Soil core taken to monitor quality.
Soil core taken by staff member to monitor quality.

Soil quality defines whether soils are in good condition for their current land use activity. Because soils have developed from different parent materials and have been influenced by a range of soil-forming factors, soils display a variety of physical, chemical and biological characteristics.

What this means is some soils types will be better suited to certain land uses activities than others and the same soil type will need to be managed differently under different land use activities. Where a soil’s characteristics match those needed for its current use, then we can say that soil is of good quality. This page explains what soil quality is like around the Marlborough region and what we can do to look after our soil.

Why do we Measure Soil Quality?

Measuring soil quality provides an early warning of the potential effects different primary land use activities may be having on long-term soil quality. It can help identify whether soil quality is degrading over time and what factors that may be contributing to soil degradation.

This information can then be used to help us to manage our soil resources in a sustainable manner into the future.

How do we measure soil quality?

There is no single measure for soil quality because there are many things about soil that affect its quality. From the array of possible measures, scientists have chosen eight key soil quality characteristics to measure in New Zealand soils. These have been grouped under biological, chemical and physical soil measurements.

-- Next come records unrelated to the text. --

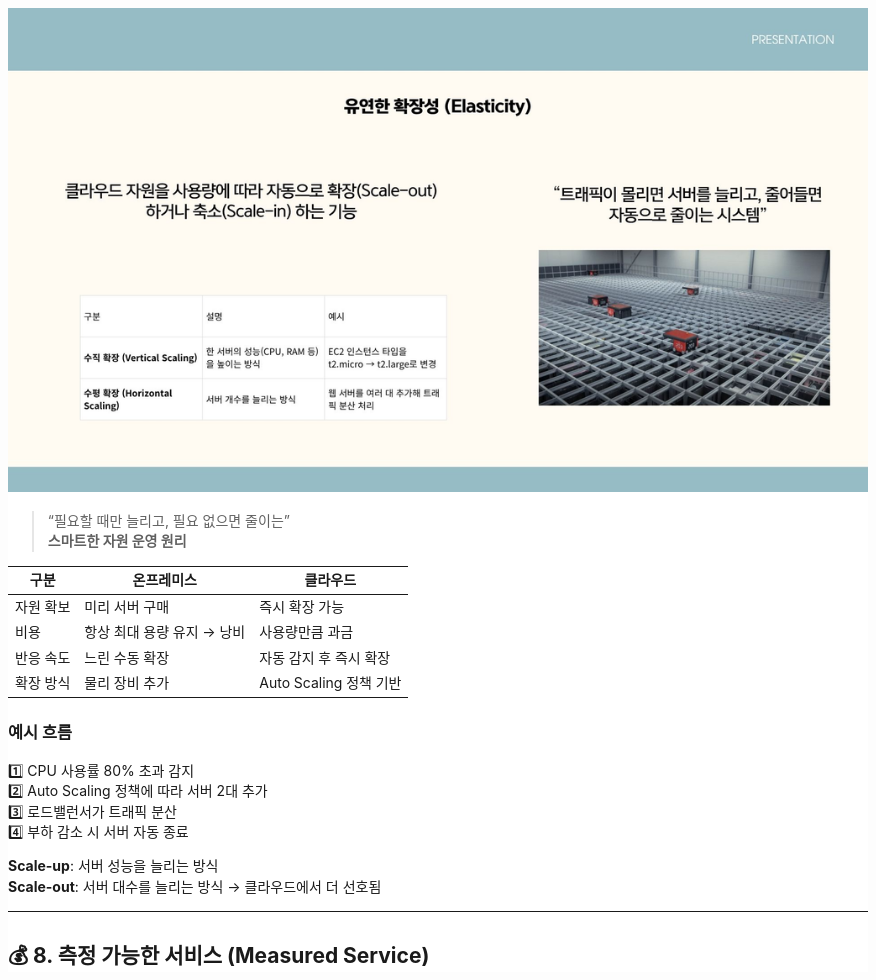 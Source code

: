 ![](img/src/7.jpg)
> “필요할 때만 늘리고, 필요 없으면 줄이는”  
> **스마트한 자원 운영 원리**

| 구분 | 온프레미스 | 클라우드 |
|------|-------------|-----------|
| 자원 확보 | 미리 서버 구매 | 즉시 확장 가능 |
| 비용 | 항상 최대 용량 유지 → 낭비 | 사용량만큼 과금 |
| 반응 속도 | 느린 수동 확장 | 자동 감지 후 즉시 확장 |
| 확장 방식 | 물리 장비 추가 | Auto Scaling 정책 기반 |

### 예시 흐름
1️⃣ CPU 사용률 80% 초과 감지  
2️⃣ Auto Scaling 정책에 따라 서버 2대 추가  
3️⃣ 로드밸런서가 트래픽 분산  
4️⃣ 부하 감소 시 서버 자동 종료  

**Scale-up**: 서버 성능을 늘리는 방식  
**Scale-out**: 서버 대수를 늘리는 방식 → 클라우드에서 더 선호됨

---

## 💰 8. 측정 가능한 서비스 (Measured Service) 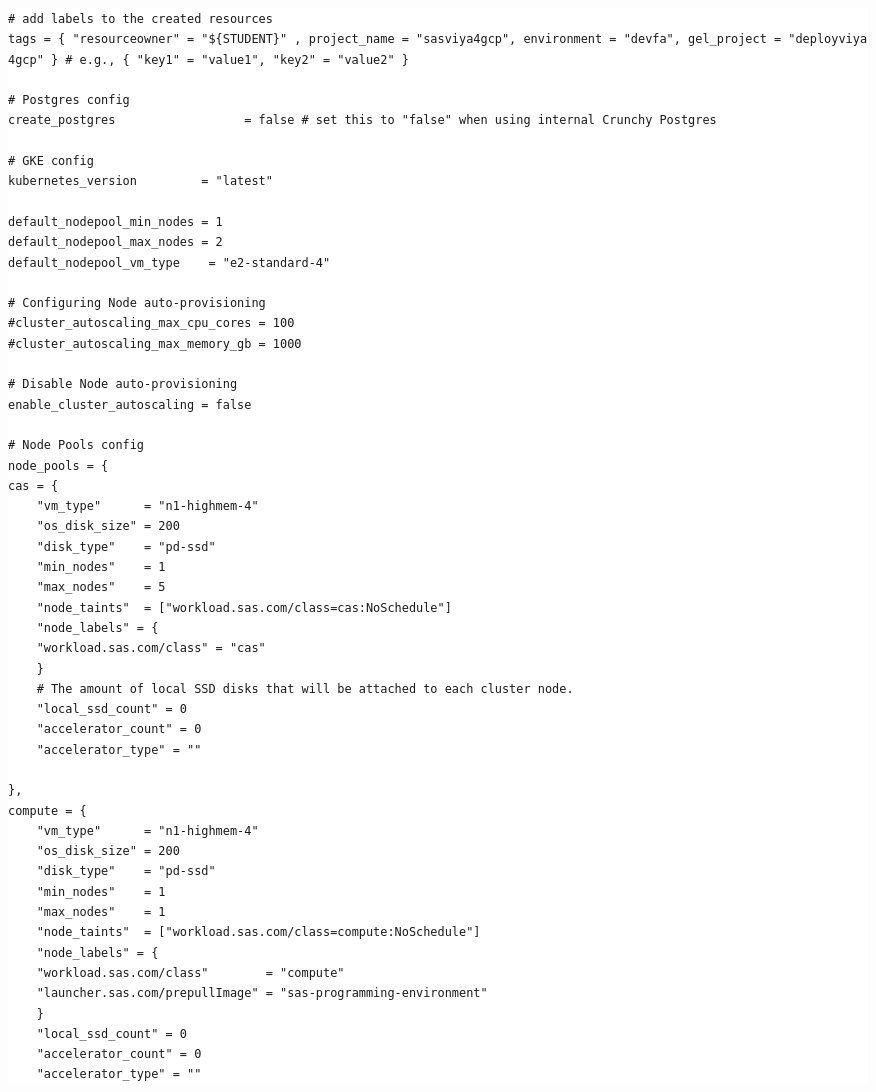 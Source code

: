     # add labels to the created resources
    tags = { "resourceowner" = "${STUDENT}" , project_name = "sasviya4gcp", environment = "devfa", gel_project = "deployviya4gcp" } # e.g., { "key1" = "value1", "key2" = "value2" }

    # Postgres config
    create_postgres                  = false # set this to "false" when using internal Crunchy Postgres

    # GKE config
    kubernetes_version         = "latest"

    default_nodepool_min_nodes = 1
    default_nodepool_max_nodes = 2
    default_nodepool_vm_type    = "e2-standard-4"

    # Configuring Node auto-provisioning
    #cluster_autoscaling_max_cpu_cores = 100
    #cluster_autoscaling_max_memory_gb = 1000

    # Disable Node auto-provisioning
    enable_cluster_autoscaling = false

    # Node Pools config
    node_pools = {
    cas = {
        "vm_type"      = "n1-highmem-4"
        "os_disk_size" = 200
        "disk_type"    = "pd-ssd"
        "min_nodes"    = 1
        "max_nodes"    = 5
        "node_taints"  = ["workload.sas.com/class=cas:NoSchedule"]
        "node_labels" = {
        "workload.sas.com/class" = "cas"
        }
        # The amount of local SSD disks that will be attached to each cluster node.
        "local_ssd_count" = 0
        "accelerator_count" = 0
        "accelerator_type" = ""

    },
    compute = {
        "vm_type"      = "n1-highmem-4"
        "os_disk_size" = 200
        "disk_type"    = "pd-ssd"
        "min_nodes"    = 1
        "max_nodes"    = 1
        "node_taints"  = ["workload.sas.com/class=compute:NoSchedule"]
        "node_labels" = {
        "workload.sas.com/class"        = "compute"
        "launcher.sas.com/prepullImage" = "sas-programming-environment"
        }
        "local_ssd_count" = 0
        "accelerator_count" = 0
        "accelerator_type" = ""
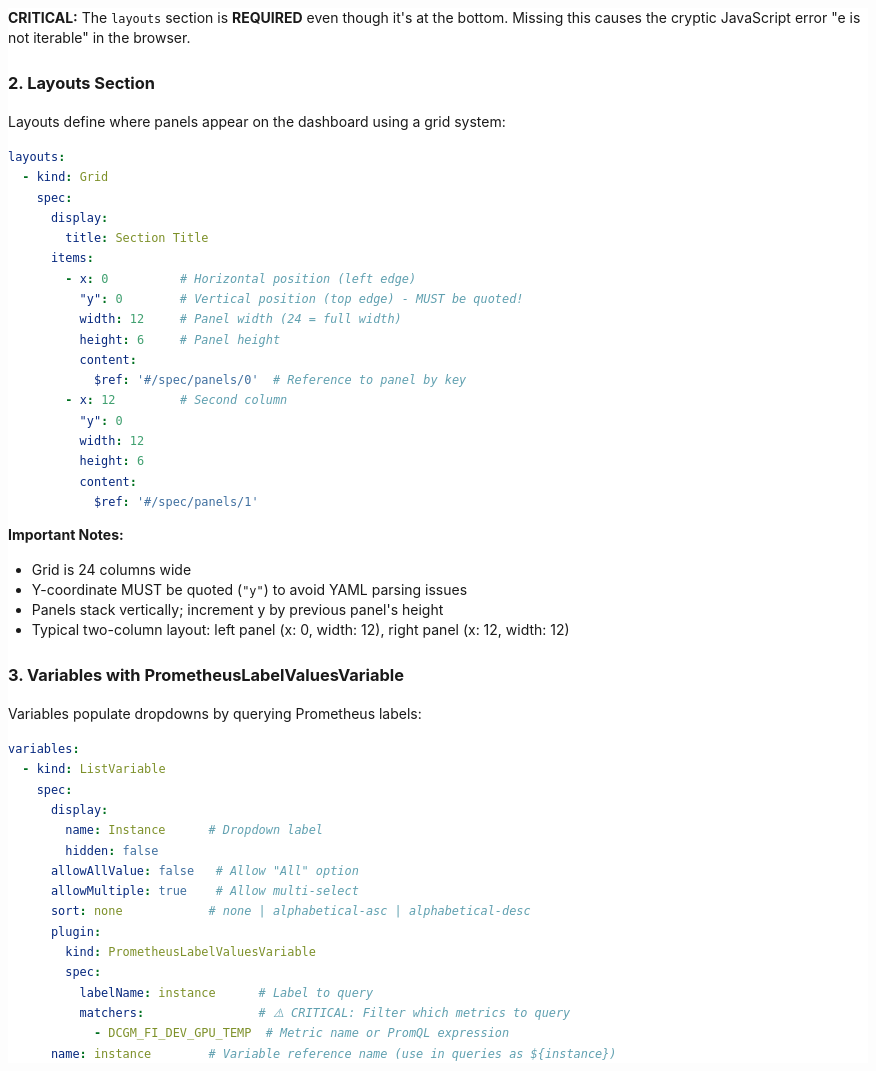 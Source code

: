 **CRITICAL:** The `layouts` section is **REQUIRED** even though it's at the bottom. Missing this causes the cryptic JavaScript error "e is not iterable" in the browser.

### 2. Layouts Section

Layouts define where panels appear on the dashboard using a grid system:

```yaml
layouts:
  - kind: Grid
    spec:
      display:
        title: Section Title
      items:
        - x: 0          # Horizontal position (left edge)
          "y": 0        # Vertical position (top edge) - MUST be quoted!
          width: 12     # Panel width (24 = full width)
          height: 6     # Panel height
          content:
            $ref: '#/spec/panels/0'  # Reference to panel by key
        - x: 12         # Second column
          "y": 0
          width: 12
          height: 6
          content:
            $ref: '#/spec/panels/1'
```

**Important Notes:**
- Grid is 24 columns wide
- Y-coordinate MUST be quoted (`"y"`) to avoid YAML parsing issues
- Panels stack vertically; increment y by previous panel's height
- Typical two-column layout: left panel (x: 0, width: 12), right panel (x: 12, width: 12)

### 3. Variables with PrometheusLabelValuesVariable

Variables populate dropdowns by querying Prometheus labels:

```yaml
variables:
  - kind: ListVariable
    spec:
      display:
        name: Instance      # Dropdown label
        hidden: false
      allowAllValue: false   # Allow "All" option
      allowMultiple: true    # Allow multi-select
      sort: none            # none | alphabetical-asc | alphabetical-desc
      plugin:
        kind: PrometheusLabelValuesVariable
        spec:
          labelName: instance      # Label to query
          matchers:                # ⚠️ CRITICAL: Filter which metrics to query
            - DCGM_FI_DEV_GPU_TEMP  # Metric name or PromQL expression
      name: instance        # Variable reference name (use in queries as ${instance})
```

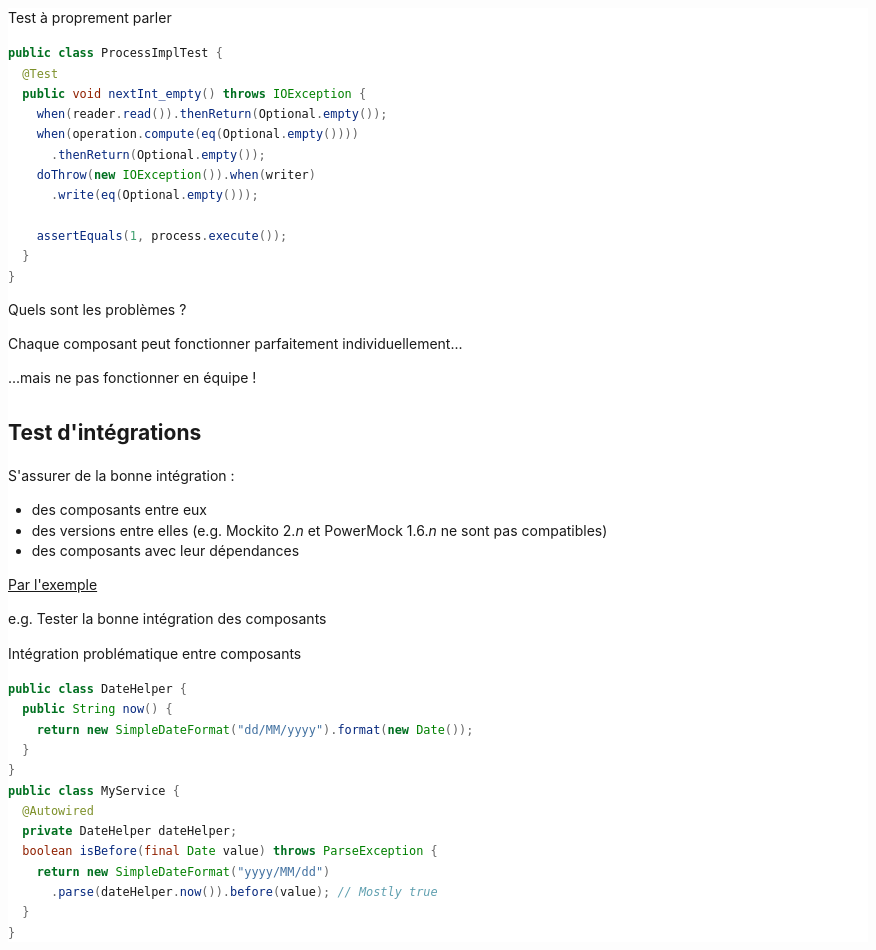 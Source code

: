
Test à proprement parler

```java
public class ProcessImplTest {
  @Test
  public void nextInt_empty() throws IOException {
    when(reader.read()).thenReturn(Optional.empty());
    when(operation.compute(eq(Optional.empty())))
      .thenReturn(Optional.empty());
    doThrow(new IOException()).when(writer)
      .write(eq(Optional.empty()));

    assertEquals(1, process.execute());
  }
}
```


Quels sont les problèmes ?


Chaque composant peut fonctionner parfaitement individuellement...


...mais ne pas fonctionner en équipe !


## Test d'intégrations


S'assurer de la bonne intégration :

* des composants entre eux
* des versions entre elles (e.g. Mockito 2.*n* et PowerMock 1.6.*n* ne sont pas compatibles)
* des composants avec leur dépendances


[Par l'exemple](https://twitter.com/thepracticaldev/status/687672086152753152)


e.g. Tester la bonne intégration des composants


Intégration problématique entre composants

```java
public class DateHelper {
  public String now() {
    return new SimpleDateFormat("dd/MM/yyyy").format(new Date());
  }
}
public class MyService {
  @Autowired
  private DateHelper dateHelper;
  boolean isBefore(final Date value) throws ParseException {
    return new SimpleDateFormat("yyyy/MM/dd")
      .parse(dateHelper.now()).before(value); // Mostly true
  }
}
```
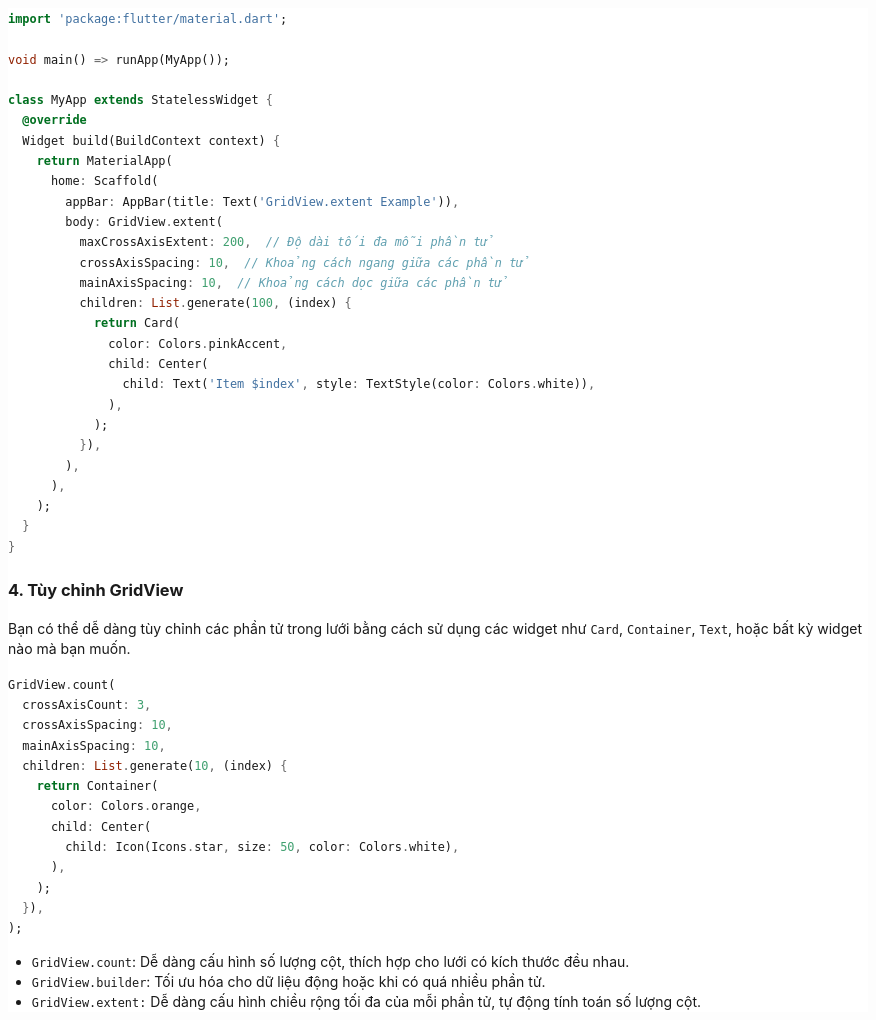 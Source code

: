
 ```dart
import 'package:flutter/material.dart';

void main() => runApp(MyApp());

class MyApp extends StatelessWidget {
  @override
  Widget build(BuildContext context) {
    return MaterialApp(
      home: Scaffold(
        appBar: AppBar(title: Text('GridView.extent Example')),
        body: GridView.extent(
          maxCrossAxisExtent: 200,  // Độ dài tối đa mỗi phần tử
          crossAxisSpacing: 10,  // Khoảng cách ngang giữa các phần tử
          mainAxisSpacing: 10,  // Khoảng cách dọc giữa các phần tử
          children: List.generate(100, (index) {
            return Card(
              color: Colors.pinkAccent,
              child: Center(
                child: Text('Item $index', style: TextStyle(color: Colors.white)),
              ),
            );
          }),
        ),
      ),
    );
  }
}
```

### 4. Tùy chỉnh GridView

Bạn có thể dễ dàng tùy chỉnh các phần tử trong lưới bằng cách sử dụng các widget như `Card`, `Container`, `Text`, hoặc bất kỳ widget nào mà bạn muốn.

```dart
GridView.count(
  crossAxisCount: 3,
  crossAxisSpacing: 10,
  mainAxisSpacing: 10,
  children: List.generate(10, (index) {
    return Container(
      color: Colors.orange,
      child: Center(
        child: Icon(Icons.star, size: 50, color: Colors.white),
      ),
    );
  }),
);
```


- `GridView.count`: Dễ dàng cấu hình số lượng cột, thích hợp cho lưới có kích thước đều nhau.
- `GridView.builder`: Tối ưu hóa cho dữ liệu động hoặc khi có quá nhiều phần tử.
- `GridView.extent:` Dễ dàng cấu hình chiều rộng tối đa của mỗi phần tử, tự động tính toán số lượng cột.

Indicators used to assess soil quality

Soil quality characteristic

Indicator

What is it telling us

Why is this important

Chemical



Total carbon

Organic matter content

Total carbon is generally considered a good measure of organic matter in soil. Organic matter is important for soil quality because it helps soil retain moisture and nutrients, it contributes to a stable soil structure and it provides a source of food for soil microbes.



Total nitrogen (N)

Organic matter N content

Nitrogen is an essential nutrient for plants and animals. Typically in soils, organic matter N comprises more than 90% of the total N. However organic matter N needs to be mineralised to inorganic forms by soil microbes before it can be utilised by plants.



Soil pH

It is a measure of the acidity and alkalinity in soil

Most plants and soil organisms will have an optimum pH range for growth and the pH of the soil affects which species will grow best.



Olsen P

How much soluble phosphorus there is in soil

Phosphate (P) is an essential nutrient for plants and animals. Plants get their P from phosphates in soils. Most NZ soils are low in phosphate and extra is needed to be added to agricultural soils.

Trace Elements

Are trace element accumulating in soils

Accumulation of some trace elements ie; Cd, F can result in plant and animal toxicity.

Biological



Mineralisable N

How much of the total N is available to plants through microbial activity

Mineralisable nitrogen is a useful measure of soil organic matter quality in terms of its ability to store nitrogen. It is also a useful indictor of soil microbial activity.

Physical



Dry bulk density

Whether a soil is compacted or loose

Compacted soils restrict air supply to plant roots, reduce root penetration, extension and germination and reduce capacity of the soil to store water. Loose soils may be subject to increased risk of erosion and dry out quickly.



Macroporosity

The number of large pores in soil

Macropores are important for air penetration into soil, extension of roots into the soil and drainage of water. Typically macropores are the first to be lost when the soil is compacted.



Aggregate stability

How resistant soil aggregates are to breaking

A stable crumbly structure lets water quickly soak into the soil, doesn’t dry out too quickly and allows roots to spread out easily.